H.C.C.C. NO. 1508 OF 1994)

**********************

RULING OF THE COURT

For several reasons which will shortly become apparent, the notice of motion dated 2nd February, 2005 is for dismissal.  The four applicants, who were the plaintiffs in the superior court, seek an order under rule 5(2) (b) of the rules of this court:-

“That there be a stay of execution of the whole ruling (sic) of the High Court of Kenya at Nairobi by Honourable Justice Ransley C.A delivered on the 12th February, 2002 in Nairobi High court civil suit No. 1508 of 1994. ”

In the ruling alluded to, Ransley, Commissioner of Assize (C.A) (as he then was) refused to set aside an earlier order he made on 16th October, 2001 dismissing the plaintiff’s suit under Order 9 rule 4 of the Civil Procedure Rules due to failure by the plaintiffs to attend court for prosecution of their suit on the hearing date.  The learned Commissioner of Assize was not satisfied by the explanation given for non-attendance and by the conduct of the plaintiffs who had enjoyed the benefits of an interlocutory injunction for a period of eight years without taking action to prosecute the suit.  He was of the view that the claim made by plaintiffs in that suit made little sense and was not meritorious.  The dispute was between the plaintiffs and the respondent, which is a land- buying company in which they pleaded they were shareholders and claimed entitlement to a share of a parcel of land registered in the name of the company by virtue of such shareholding.  Nothing in the pleadings showed any agreement between the applicants and the company in respect of any land and therefore, in the Commissioner’s view, their remedy lay elsewhere.
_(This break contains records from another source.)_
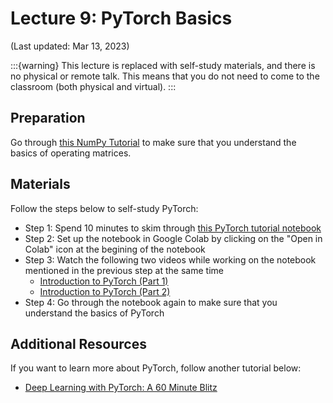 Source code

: # Lecture 9: PyTorch Basics

(Last updated: Mar 13, 2023)

:::{warning}
This lecture is replaced with self-study materials, and there is no physical or remote talk.
This means that you do not need to come to the classroom (both physical and virtual).
:::

## Preparation

Go through [this NumPy Tutorial](https://numpy.org/devdocs/user/quickstart.html) to make sure that you understand the basics of operating matrices.

## Materials

Follow the steps below to self-study PyTorch:
- Step 1: Spend 10 minutes to skim through [this PyTorch tutorial notebook](https://uvadlc-notebooks.readthedocs.io/en/latest/tutorial_notebooks/tutorial2/Introduction_to_PyTorch.html)
- Step 2: Set up the notebook in Google Colab by clicking on the "Open in Colab" icon at the begining of the notebook
- Step 3: Watch the following two videos while working on the notebook mentioned in the previous step at the same time
  - [Introduction to PyTorch (Part 1)](https://www.youtube.com/watch?v=wnKZZgFQY-E)
  - [Introduction to PyTorch (Part 2)](https://www.youtube.com/watch?v=schbjeU5X2g)
- Step 4: Go through the notebook again to make sure that you understand the basics of PyTorch

## Additional Resources

If you want to learn more about PyTorch, follow another tutorial below:
- [Deep Learning with PyTorch: A 60 Minute Blitz](https://pytorch.org/tutorials/beginner/deep_learning_60min_blitz.html)
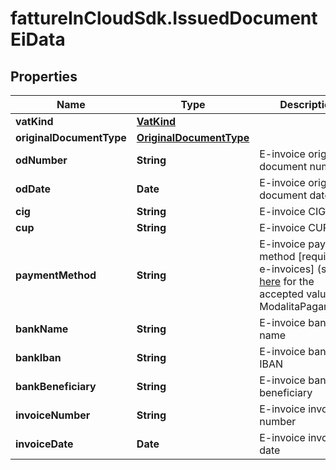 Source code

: # fattureInCloudSdk.IssuedDocumentEiData

## Properties

Name | Type | Description | Notes
------------ | ------------- | ------------- | -------------
**vatKind** | [**VatKind**](VatKind.md) |  | [optional] 
**originalDocumentType** | [**OriginalDocumentType**](OriginalDocumentType.md) |  | [optional] 
**odNumber** | **String** | E-invoice original document number | [optional] 
**odDate** | **Date** | E-invoice original document date | [optional] 
**cig** | **String** | E-invoice CIG | [optional] 
**cup** | **String** | E-invoice CUP | [optional] 
**paymentMethod** | **String** | E-invoice payment method [required for e-invoices] (see [here](https://www.fatturapa.gov.it/export/documenti/fatturapa/v1.2.2/Rappresentazione_Tabellare_FattOrdinaria_V1.2.2.pdf) for the accepted values of ModalitaPagamento) | [optional] 
**bankName** | **String** | E-invoice bank name | [optional] 
**bankIban** | **String** | E-invoice bank IBAN | [optional] 
**bankBeneficiary** | **String** | E-invoice bank beneficiary | [optional] 
**invoiceNumber** | **String** | E-invoice invoice number | [optional] 
**invoiceDate** | **Date** | E-invoice invoice date | [optional] 


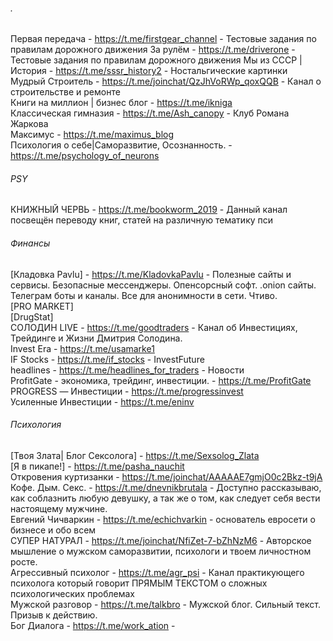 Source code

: ###### .
Первая передача - https://t.me/firstgear_channel - Тестовые задания по правилам дорожного движения
За рулём - https://t.me/driverone - Тестовые задания по правилам дорожного движения
Мы из СССР | История - https://t.me/sssr_history2 - Ностальгические картинки   
Мудрый Строитель - https://t.me/joinchat/QzJhVoRWp_qoxQQB - Канал о строительстве и ремонте  
Книги на миллион | бизнес блог  - https://t.me/ikniga  
Классическая гимназия - https://t.me/Ash_canopy - Клуб Романа Жаркова  
Максимус - https://t.me/maximus_blog  
Психология о себе|Саморазвитие, Осознанность. - https://t.me/psychology_of_neurons

###### PSY
КНИЖНЫЙ ЧЕРВЬ - https://t.me/bookworm_2019 - Данный канал посвещён переводу книг, статей на различную тематику пси  

###### Финансы
[Кладовка Pavlu] - https://t.me/KladovkaPavlu - Полезные сайты и сервисы. Безопасные мессенджеры. Опенсорсный софт. .onion сайты. Телеграм боты и каналы.  Все для анонимности в сети. Чтиво.  
[PRO MARKET]  
[DrugStat]  
СОЛОДИН LIVE - https://t.me/goodtraders - Канал об Инвестициях, Трейдинге и Жизни Дмитрия Солодина.  
Invest Era - https://t.me/usamarke1  
IF Stocks - https://t.me/if_stocks - InvestFuture  
headlines - https://t.me/headlines_for_traders - Новости  
ProfitGate - экономика, трейдинг, инвестиции. - https://t.me/ProfitGate  
PROGRESS — Инвестиции - https://t.me/progressinvest  
Усиленные Инвестиции - https://t.me/eninv

###### Психология
[Твоя Злата| Блог Сексолога] - https://t.me/Sexsolog_Zlata  
[Я в пикапе!] - https://t.me/pasha_nauchit  
Откровения куртизанки - https://t.me/joinchat/AAAAAE7gmjO0c2Bkz-t9jA  
Кофе. Дым. Секс. - https://t.me/dnevnikbrutala - Доступно рассказываю, как соблазнить любую девушку, а так же о том, как следует себя вести настоящему мужчине.   
Евгений Чичваркин - https://t.me/echichvarkin - основатель евросети о бизнесе и обо всем  
СУПЕР НАТУРАЛ - https://t.me/joinchat/NfiZet-7-bZhNzM6 - Авторское мышление о мужском саморазвитии, психологи и твоем личностном росте.  
Агрессивный психолог - https://t.me/agr_psi - Канал практикующего психолога который говорит ПРЯМЫМ ТЕКСТОМ о сложных психологических проблемах  
Мужской разговор - https://t.me/talkbro - Мужской блог. Сильный текст. Призыв к действию.  
Бог Диалога - https://t.me/work_ation -  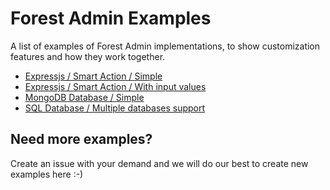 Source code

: # Forest Admin Examples
A list of examples of Forest Admin implementations, to show customization features and how they work together.

- [Expressjs / Smart Action / Simple](/examples/expressjs/smart-action/simple)
- [Expressjs / Smart Action / With input values](/examples/expressjs/smart-action/with-input-values)
- [MongoDB Database / Simple](/examples/mongodb-database/simple)
- [SQL Database / Multiple databases support](/examples/sql-database/multiple-databases)

## Need more examples?

Create an issue with your demand and we will do our best to create new examples here :-)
A notice of appeal was filed nine days after the ruling on 21st February, 2002.  One year later, on 14th March, 2003, the applicants filed an application identical to the one now before us.  No appeal had been filed at the time.  With reference to that application, the applicants here authorised the 2nd applicant, SAMMY MAKENZIE, to swear as follows:-

“15.    THAT I am informed by our Advocates on record which information I verily believe to be true that a similar application for stay of execution was filed on our behalf in this Honourable Court on 14th March, 2003 being Court of appeal Civil app. No. 64 of 2003 and which application is yet to be heard since no dates has (sic) been allocated for the hearing of the same.  Annexed hereto and marked “SM5’is a copy of the said application.”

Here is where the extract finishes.